2 cups all-purpose flour 
1 cup uncooked oatmeal – quick cooking for a softer cookie, old fashioned for a chewier cookie
1 teaspoon baking powder
1/2 teaspoon baking soda
1/2 teaspoon sea salt
1 1/2 teaspoons ground cinnamon
1/4 teaspoon ground cardamom - substitute more cinnamon if you don’t have cardamom
1 cup (8 ounces) butter, softened
1 cup light brown sugar, packed
3/4 cup granulated sugar
1 large egg
1 1/2 teaspoons vanilla extract
1 cup pumpkin puree or canned solid pack pumpkin
1 cup dried cranberries or dried tart cherries
1 cup chopped walnuts or pecans


  • Heat oven to 350°. 
  • Lightly grease baking sheets or line with parchment paper.
  • In a medium bowl, mix together dry ingredients and set aside. 
  • Cream the butter and sugars in a large bowl until well blended. 
  • Mix in the egg, vanilla, and pumpkin
  • Add the dry ingredients and stir gently until blended. 
  • Stir in cranberries or tart cherries and chopped nuts
  • Drop by teaspoonfuls onto the prepared baking sheets.
  • Bake for 12 to 15 minutes, or until lightly browned around the edges and set.  
  • Don’t overbake!  
  • Cool for a few minutes on the pan to set up before moving to a wire rack to cool completely. 

Friday, 6 October 2017

Salted Caramel Pumpkin Oatmeal Cake

The perfect Fall dessert.

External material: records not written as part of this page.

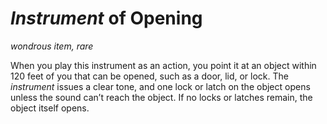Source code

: # *Instrument* of Opening
*wondrous item, rare*

When you play this instrument as an action, you point it at an object within 120 feet of you that can be opened, such as a door, lid, or lock. The *instrument* issues a clear tone, and one lock or latch on the object opens unless the sound can’t reach the object. If no locks or latches remain, the object itself opens.
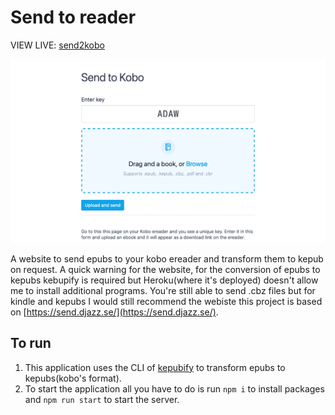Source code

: # Send to reader
VIEW LIVE: [send2kobo](https://send2kobo.herokuapp.com/)

![preview](/img/send-to-kobo.png)

A website to send epubs to your kobo ereader and transform them to kepub on request. A quick warning for the website, for the conversion of epubs to kepubs kebupify is required but Heroku(where it's deployed) doesn't allow me to install additional programs. You're still able to send .cbz files but for kindle and kepubs I would still recommend the webiste this project is based on [https://send.djazz.se/](https://send.djazz.se/).

## To run
1. This application uses the CLI of [kepubify](https://pgaskin.net/kepubify/) to transform epubs to kepubs(kobo's format).
2. To start the application all you have to do is run `npm i` to install packages and `npm run start` to start the server.

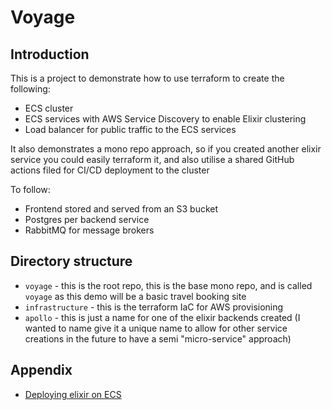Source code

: # Voyage

## Introduction
This is a project to demonstrate how to use terraform to create the following:
- ECS cluster
- ECS services with AWS Service Discovery to enable Elixir clustering
- Load balancer for public traffic to the ECS services

It also demonstrates a mono repo approach, so if you created another elixir service you could easily terraform it, and also utilise a shared GitHub actions filed for CI/CD deployment to the cluster

To follow:
- Frontend stored and served from an S3 bucket
- Postgres per backend service
- RabbitMQ for message brokers

## Directory structure
- `voyage` - this is the root repo, this is the base mono repo, and is called `voyage` as this demo will be a basic travel booking site
- `infrastructure` - this is the terraform IaC for AWS provisioning
- `apollo` - this is just a name for one of the elixir backends created (I wanted to name give it a unique name to allow for other service creations in the future to have a semi "micro-service" approach)

## Appendix
- [Deploying elixir on ECS](https://silbernagel.dev/posts/deploying-elixir-on-ecs-part-1/)
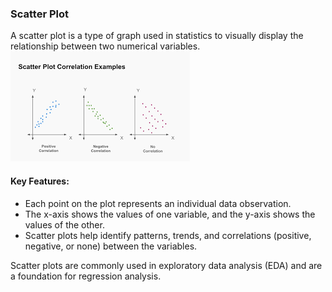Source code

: ### Scatter Plot
A scatter plot is a type of graph used in statistics to visually display the relationship between two numerical variables.
![Scatter plot](https://github.com/tamunoWoks/Statistics/blob/main/images/scatter_plot.png)

#### Key Features:
- Each point on the plot represents an individual data observation.
- The x-axis shows the values of one variable, and the y-axis shows the values of the other.
- Scatter plots help identify patterns, trends, and correlations (positive, negative, or none) between the variables.

Scatter plots are commonly used in exploratory data analysis (EDA) and are a foundation for regression analysis.

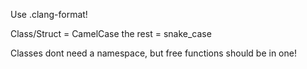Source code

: Use .clang-format!

Class/Struct = CamelCase
the rest = snake_case

Classes dont need a namespace, but free functions should be in one!
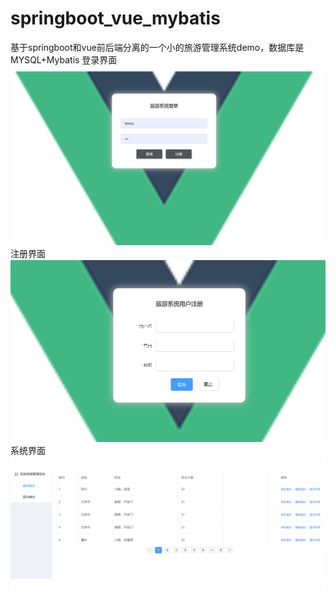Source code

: # springboot_vue_mybatis
基于springboot和vue前后端分离的一个小的旅游管理系统demo，数据库是MYSQL+Mybatis
登录界面
![image](https://github.com/xtang22/springboot_vue_mybatis/blob/master/images/1.png)
注册界面
![image](https://github.com/xtang22/springboot_vue_mybatis/blob/master/images/2.png)
系统界面
![image](https://github.com/xtang22/springboot_vue_mybatis/blob/master/images/3.png)
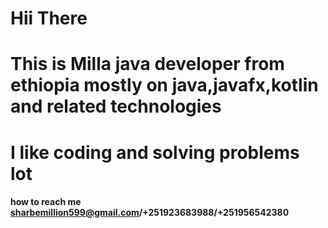 # Hii There
# This is Milla java developer from ethiopia mostly on java,javafx,kotlin and related technologies
# I like coding and solving problems lot 
#### how to reach me sharbemillion599@gmail.com/+251923683988/+251956542380

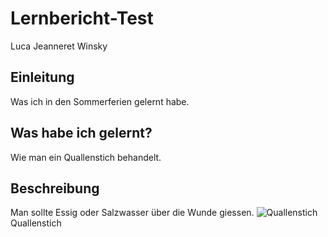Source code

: # Lernbericht-Test
Luca Jeanneret Winsky

## Einleitung
Was ich in den Sommerferien gelernt habe.

## Was habe ich gelernt?
Wie man ein Quallenstich behandelt.

## Beschreibung
Man sollte Essig oder Salzwasser über die Wunde giessen.
![Quallenstich](https://user-images.githubusercontent.com/110892742/184815181-e9d0b89d-a12d-4921-abd3-5d733332d3d7.jpg)
Quallenstich
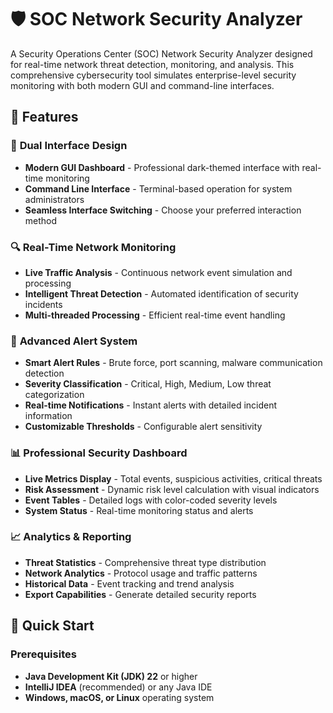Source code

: # 🛡️ SOC Network Security Analyzer

A Security Operations Center (SOC) Network Security Analyzer designed for real-time network threat detection, monitoring, and analysis. This comprehensive cybersecurity tool simulates enterprise-level security monitoring with both modern GUI and command-line interfaces.

## 🌟 Features

### 🎯 **Dual Interface Design**
- **Modern GUI Dashboard** - Professional dark-themed interface with real-time monitoring
- **Command Line Interface** - Terminal-based operation for system administrators
- **Seamless Interface Switching** - Choose your preferred interaction method

### 🔍 **Real-Time Network Monitoring**
- **Live Traffic Analysis** - Continuous network event simulation and processing
- **Intelligent Threat Detection** - Automated identification of security incidents
- **Multi-threaded Processing** - Efficient real-time event handling

### 🚨 **Advanced Alert System**
- **Smart Alert Rules** - Brute force, port scanning, malware communication detection
- **Severity Classification** - Critical, High, Medium, Low threat categorization
- **Real-time Notifications** - Instant alerts with detailed incident information
- **Customizable Thresholds** - Configurable alert sensitivity

### 📊 **Professional Security Dashboard**
- **Live Metrics Display** - Total events, suspicious activities, critical threats
- **Risk Assessment** - Dynamic risk level calculation with visual indicators
- **Event Tables** - Detailed logs with color-coded severity levels
- **System Status** - Real-time monitoring status and alerts

### 📈 **Analytics & Reporting**
- **Threat Statistics** - Comprehensive threat type distribution
- **Network Analytics** - Protocol usage and traffic patterns
- **Historical Data** - Event tracking and trend analysis
- **Export Capabilities** - Generate detailed security reports

## 🚀 Quick Start

### Prerequisites
- **Java Development Kit (JDK) 22** or higher
- **IntelliJ IDEA** (recommended) or any Java IDE
- **Windows, macOS, or Linux** operating system
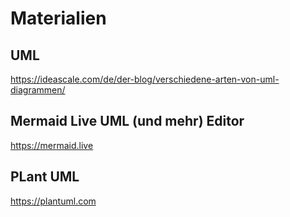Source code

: # Materialien

## UML
https://ideascale.com/de/der-blog/verschiedene-arten-von-uml-diagrammen/

## Mermaid Live UML (und mehr) Editor
https://mermaid.live

## PLant UML
https://plantuml.com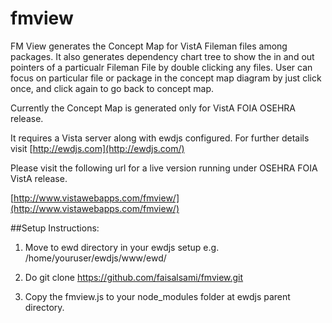 # fmview

FM View generates the Concept Map for VistA Fileman files among packages. It also generates dependency chart tree to show the in and out pointers of a particualr Fileman File by double clicking any files. User can focus on particular file or package in the concept map diagram by just click once, and click again to go back to concept map.

Currently the Concept Map is generated only for VistA FOIA OSEHRA release.

It requires a Vista server along with ewdjs configured. For further details visit [http://ewdjs.com](http://ewdjs.com/)

Please visit the following url for a live version running under OSEHRA FOIA VistA release. 

[http://www.vistawebapps.com/fmview/](http://www.vistawebapps.com/fmview/)

##Setup Instructions:

1) Move to ewd directory in your ewdjs setup e.g. /home/youruser/ewdjs/www/ewd/

2) Do git clone https://github.com/faisalsami/fmview.git

3) Copy the fmview.js to your node_modules folder at ewdjs parent directory.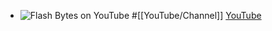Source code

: - ![Flash Bytes on YouTube]()
  #[[YouTube/Channel]]
  [YouTube](https://www.youtube.com/@FlashBytesYT)
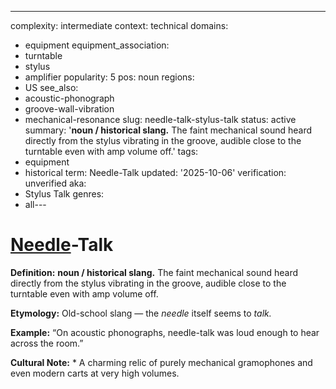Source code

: ---
complexity: intermediate
context: technical
domains:
- equipment
equipment_association:
- turntable
- stylus
- amplifier
popularity: 5
pos: noun
regions:
- US
see_also:
- acoustic-phonograph
- groove-wall-vibration
- mechanical-resonance
slug: needle-talk-stylus-talk
status: active
summary: '**noun / historical slang.** The faint mechanical sound heard directly from
  the stylus vibrating in the groove, audible close to the turntable even with amp
  volume off.'
tags:
- equipment
- historical
term: Needle-Talk
updated: '2025-10-06'
verification: unverified
aka:
- Stylus Talk
genres:
- all---

# [Needle](../n/needle-wear.md)-Talk

**Definition:** **noun / historical slang.** The faint mechanical sound heard directly from the stylus vibrating in the groove, audible close to the turntable even with amp volume off.

**Etymology:** Old-school slang — the *needle* itself seems to *talk.*

**Example:** “On acoustic phonographs, needle-talk was loud enough to hear across the room.”

**Cultural Note:** * A charming relic of purely mechanical gramophones and even modern carts at very high volumes.

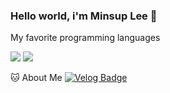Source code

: ### Hello world, i'm Minsup Lee 👋

My favorite programming languages

 <img src="https://img.shields.io/badge/JavaScript-F7DF1E?style=flat-square&logo=JavaScript&logoColor=white"/> 
 <img src="https://img.shields.io/badge/C-A8B9CC?style=flat-square&logo=C&logoColor=white"/>   


🐱 About Me
[![Velog Badge](https://img.shields.io/badge/Velog-20C997?style=flat-square&logo=Velog&logoColor=white&link=https://velog.io/@m1nsuppp)](https://velog.io/@m1nsuppp)

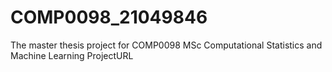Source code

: # COMP0098_21049846
The master thesis project for COMP0098 MSc Computational Statistics and Machine Learning ProjectURL
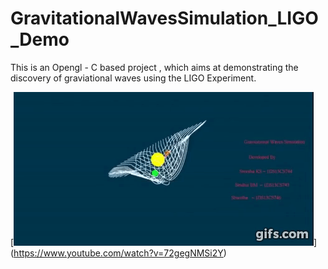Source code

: # GravitationalWavesSimulation_LIGO_Demo
This is an Opengl - C based project , which aims at demonstrating the discovery of graviational waves 
using the LIGO Experiment.



[![Heres a GIF](https://github.com/SreeshaKS/GravitationalWavesSimulation_LIGO_Demo/blob/master/GravWaveDemoAndLIGODemo.gif)]
(https://www.youtube.com/watch?v=72gegNMSi2Y)
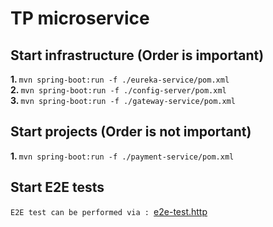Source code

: # TP microservice


## Start infrastructure (Order is important)
<b>1. </b>`mvn spring-boot:run -f ./eureka-service/pom.xml` </br>
<b>2. </b>`mvn spring-boot:run -f ./config-server/pom.xml` </br>
<b>3. </b>`mvn spring-boot:run -f ./gateway-service/pom.xml` </br>
## Start projects (Order is not important)
<b>1. </b>`mvn spring-boot:run -f ./payment-service/pom.xml` </br>

## Start E2E tests
`E2E test can be performed via : `[e2e-test.http](e2e-test.http)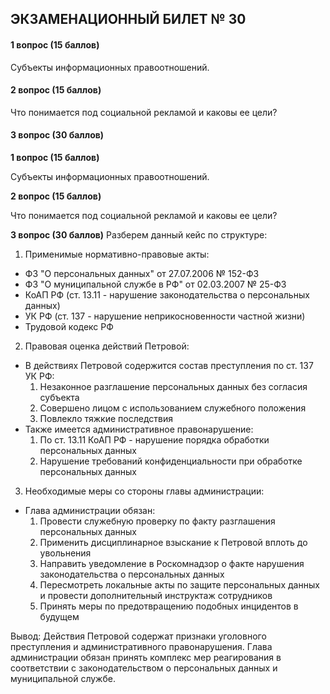 ## ЭКЗАМЕНАЦИОННЫЙ БИЛЕТ № 30
#### 1 вопрос (15 баллов)
Субъекты информационных правоотношений.

#### 2 вопрос (15 баллов)
Что понимается под социальной рекламой и каковы ее цели?

#### 3 вопрос (30 баллов)

**1 вопрос (15 баллов)**

Субъекты информационных правоотношений.

**2 вопрос (15 баллов)**

Что понимается под социальной рекламой и каковы ее цели?

**3 вопрос (30 баллов)**
Разберем данный кейс по структуре:

1. Применимые нормативно-правовые акты:
- ФЗ "О персональных данных" от 27.07.2006 № 152-ФЗ
- ФЗ "О муниципальной службе в РФ" от 02.03.2007 № 25-ФЗ
- КоАП РФ (ст. 13.11 - нарушение законодательства о персональных данных)
- УК РФ (ст. 137 - нарушение неприкосновенности частной жизни)
- Трудовой кодекс РФ

2. Правовая оценка действий Петровой:
- В действиях Петровой содержится состав преступления по ст. 137 УК РФ:
   1. Незаконное разглашение персональных данных без согласия субъекта
   2. Совершено лицом с использованием служебного положения
   3. Повлекло тяжкие последствия
- Также имеется административное правонарушение:
   1. По ст. 13.11 КоАП РФ - нарушение порядка обработки персональных данных
   2. Нарушение требований конфиденциальности при обработке персональных данных

3. Необходимые меры со стороны главы администрации:
- Глава администрации обязан:
   1. Провести служебную проверку по факту разглашения персональных данных
   2. Применить дисциплинарное взыскание к Петровой вплоть до увольнения
   3. Направить уведомление в Роскомнадзор о факте нарушения законодательства о персональных данных
   4. Пересмотреть локальные акты по защите персональных данных и провести дополнительный инструктаж сотрудников
   5. Принять меры по предотвращению подобных инцидентов в будущем

Вывод: Действия Петровой содержат признаки уголовного преступления и административного правонарушения. Глава администрации обязан принять комплекс мер реагирования в соответствии с законодательством о персональных данных и муниципальной службе.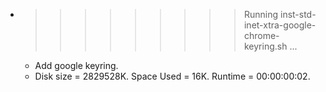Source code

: * >>>>>>>>> Running inst-std-inet-xtra-google-chrome-keyring.sh ...
  * Add google keyring.
  * Disk size = 2829528K. Space Used = 16K. Runtime = 00:00:00:02.

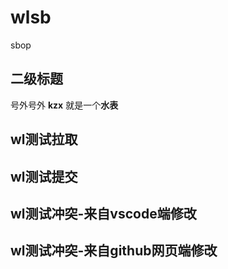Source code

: # wlsb
sbop

## 二级标题
号外号外 **kzx** 就是一个**水表**

## wl测试拉取

## wl测试提交

## wl测试冲突-来自vscode端修改
## wl测试冲突-来自github网页端修改
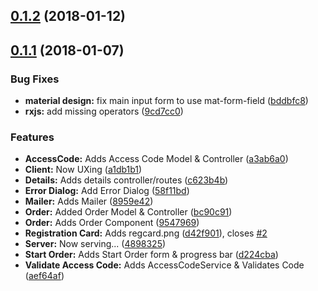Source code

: <a name="0.1.2"></a>
## [0.1.2](https://github.com/kenhowardpdx/2tickets4me-redeem/compare/v0.1.1...0.1.2) (2018-01-12)



<a name="0.1.1"></a>
## [0.1.1](https://github.com/kenhowardpdx/2tickets4me-redeem/compare/4898325...v0.1.1) (2018-01-07)


### Bug Fixes

* **material design:** fix main input form to use mat-form-field ([bddbfc8](https://github.com/kenhowardpdx/2tickets4me-redeem/commit/bddbfc8))
* **rxjs:** add missing operators ([9cd7cc0](https://github.com/kenhowardpdx/2tickets4me-redeem/commit/9cd7cc0))


### Features

* **AccessCode:** Adds Access Code Model & Controller ([a3ab6a0](https://github.com/kenhowardpdx/2tickets4me-redeem/commit/a3ab6a0))
* **Client:** Now UXing ([a1db1b1](https://github.com/kenhowardpdx/2tickets4me-redeem/commit/a1db1b1))
* **Details:** Adds details controller/routes ([c623b4b](https://github.com/kenhowardpdx/2tickets4me-redeem/commit/c623b4b))
* **Error Dialog:** Add Error Dialog ([58f11bd](https://github.com/kenhowardpdx/2tickets4me-redeem/commit/58f11bd))
* **Mailer:** Adds Mailer ([8959e42](https://github.com/kenhowardpdx/2tickets4me-redeem/commit/8959e42))
* **Order:** Added Order Model & Controller ([bc90c91](https://github.com/kenhowardpdx/2tickets4me-redeem/commit/bc90c91))
* **Order:** Adds Order Component ([9547969](https://github.com/kenhowardpdx/2tickets4me-redeem/commit/9547969))
* **Registration Card:** Adds regcard.png ([d42f901](https://github.com/kenhowardpdx/2tickets4me-redeem/commit/d42f901)), closes [#2](https://github.com/kenhowardpdx/2tickets4me-redeem/issues/2)
* **Server:** Now serving... ([4898325](https://github.com/kenhowardpdx/2tickets4me-redeem/commit/4898325))
* **Start Order:** Adds Start Order form & progress bar ([d224cba](https://github.com/kenhowardpdx/2tickets4me-redeem/commit/d224cba))
* **Validate Access Code:** Adds AccessCodeService & Validates Code ([aef64af](https://github.com/kenhowardpdx/2tickets4me-redeem/commit/aef64af))



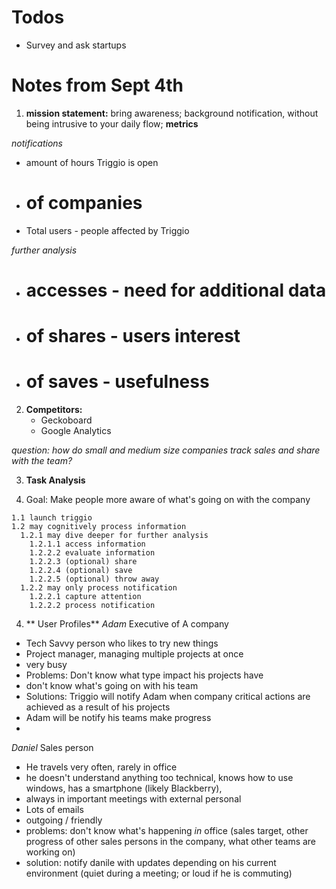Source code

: # Todos

- Survey and ask startups

# Notes from Sept 4th
1. **mission statement:** bring awareness; background notification, without being intrusive to your daily flow;
  **metrics** 

  *notifications*
  - amount of hours Triggio is open
  - # of companies
  - Total users - people affected by Triggio
  
  *further analysis*
  - # accesses - need for additional data
  - # of shares - users interest
  - # of saves - usefulness
2. **Competitors:**
   - Geckoboard
   - Google Analytics
   
*question: how do small and medium size companies track sales and share with the team?*

3. **Task Analysis**

  1. Goal: Make people more aware of what's going on with the company

    1.1 launch triggio
    1.2 may cognitively process information
      1.2.1 may dive deeper for further analysis
        1.2.1.1 access information
        1.2.2.2 evaluate information
        1.2.2.3 (optional) share
        1.2.2.4 (optional) save
        1.2.2.5 (optional) throw away
      1.2.2 may only process notification
        1.2.2.1 capture attention
        1.2.2.2 process notification
4. ** User Profiles**
  *Adam* Executive of A company
  - Tech Savvy person who likes to try new things
  - Project manager, managing multiple projects at once
  - very busy
  - Problems: Don't know what type impact his projects have
  -  don't know what's going on with his team
  - Solutions: Triggio will notify Adam when company critical actions are achieved as a result of his projects
  - Adam will be notify his teams make progress
  - 
  *Daniel* Sales person
  - He travels very often, rarely in office
  - he doesn't understand anything too technical, knows how to use windows, has a smartphone (likely Blackberry),
  - always in important meetings with external personal
  - Lots of emails 
  - outgoing / friendly
  - problems: don't know what's happening *in* office (sales target, other progress of other sales persons in the company, what other teams are working on)
  - solution: notify danile with updates depending on his current environment (quiet during a meeting; or loud if he is commuting)
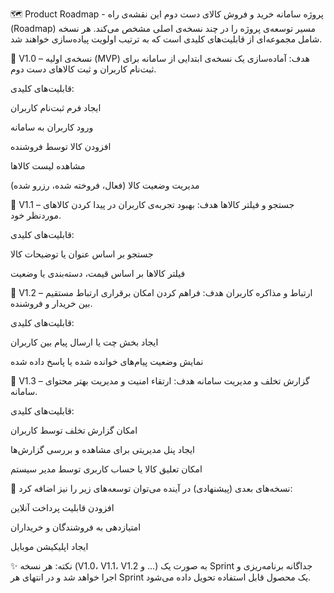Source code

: 🗺️ Product Roadmap - پروژه سامانه خرید و فروش کالای دست دوم
این نقشه‌ی راه (Roadmap) مسیر توسعه‌ی پروژه را در چند نسخه‌ی اصلی مشخص می‌کند. هر نسخه شامل مجموعه‌ای از قابلیت‌های کلیدی است که به ترتیب اولویت پیاده‌سازی خواهند شد.

🎯 V1.0 – نسخه‌ی اولیه (MVP)
هدف: آماده‌سازی یک نسخه‌ی ابتدایی از سامانه برای ثبت‌نام کاربران و ثبت کالاهای دست دوم.

قابلیت‌های کلیدی:

ایجاد فرم ثبت‌نام کاربران

ورود کاربران به سامانه

افزودن کالا توسط فروشنده

مشاهده لیست کالاها

مدیریت وضعیت کالا (فعال، فروخته شده، رزرو شده)

🔎 V1.1 – جستجو و فیلتر کالاها
هدف: بهبود تجربه‌ی کاربران در پیدا کردن کالاهای موردنظر خود.

قابلیت‌های کلیدی:

جستجو بر اساس عنوان یا توضیحات کالا

فیلتر کالاها بر اساس قیمت، دسته‌بندی یا وضعیت

💬 V1.2 – ارتباط و مذاکره کاربران
هدف: فراهم کردن امکان برقراری ارتباط مستقیم بین خریدار و فروشنده.

قابلیت‌های کلیدی:

ایجاد بخش چت یا ارسال پیام بین کاربران

نمایش وضعیت پیام‌های خوانده شده یا پاسخ داده شده

🚨 V1.3 – گزارش تخلف و مدیریت سامانه
هدف: ارتقاء امنیت و مدیریت بهتر محتوای سامانه.

قابلیت‌های کلیدی:

امکان گزارش تخلف توسط کاربران

ایجاد پنل مدیریتی برای مشاهده و بررسی گزارش‌ها

امکان تعلیق کالا یا حساب کاربری توسط مدیر سیستم

🚀 نسخه‌های بعدی (پیشنهادی)
در آینده می‌توان توسعه‌های زیر را نیز اضافه کرد:

افزودن قابلیت پرداخت آنلاین

امتیازدهی به فروشندگان و خریداران

ایجاد اپلیکیشن موبایل

✨ نکته:
هر نسخه (V1.0، V1.1، V1.2 و ...) به صورت یک Sprint جداگانه برنامه‌ریزی و اجرا خواهد شد و در انتهای هر Sprint یک محصول قابل استفاده تحویل داده می‌شود.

Thank you Inside Bru Crew Life


1/2 cup shortening
3/4 cup brown sugar
1/2 cup sugar
3/4 cup pumpkin puree
1 teaspoon vanilla
2 eggs
1 1/2 cups flour
1/2 teaspoon salt
1 teaspoon baking soda
1 teaspoon cinnamon
1/2 teaspoon nutmeg
1 1/2 cups quick oats

Frosting:
1/2 cup butter
1/2 cup marshmallow cream
1/4 cup caramel ice cream topping + 1 teaspoon, divided
1/4 -1/2 teaspoon coarse ground sea salt (add to taste)
2 cups powdered sugar


  • Cream the shortening and sugars. 
  • Add the pumpkin, vanilla, and eggs and beat until mixed.
  • Stir together the flour, salt, baking soda, cinnamon, and nutmeg. 
  • Slowly add to the other mixture. 
  • Stir in the quick oats.
  • Spread the mixture in a greased 9x13 pan. 
  • Bake at 350 degrees for 24 minutes. 
  • Cool completely.
  • Beat the butter, marshmallow cream, 1/4 c. caramel, and sea salt until creamy. 
  • Slowly add the powdered sugar until mixed in. 
  • Spread on the cooled cake.
  • Drizzle the top of the cake with the the reserved caramel topping. 
  • Use a knife to gently swirl it into the frosting. 
  • Cut into 24 squares. 
  • Store the cake in a sealed container on the counter.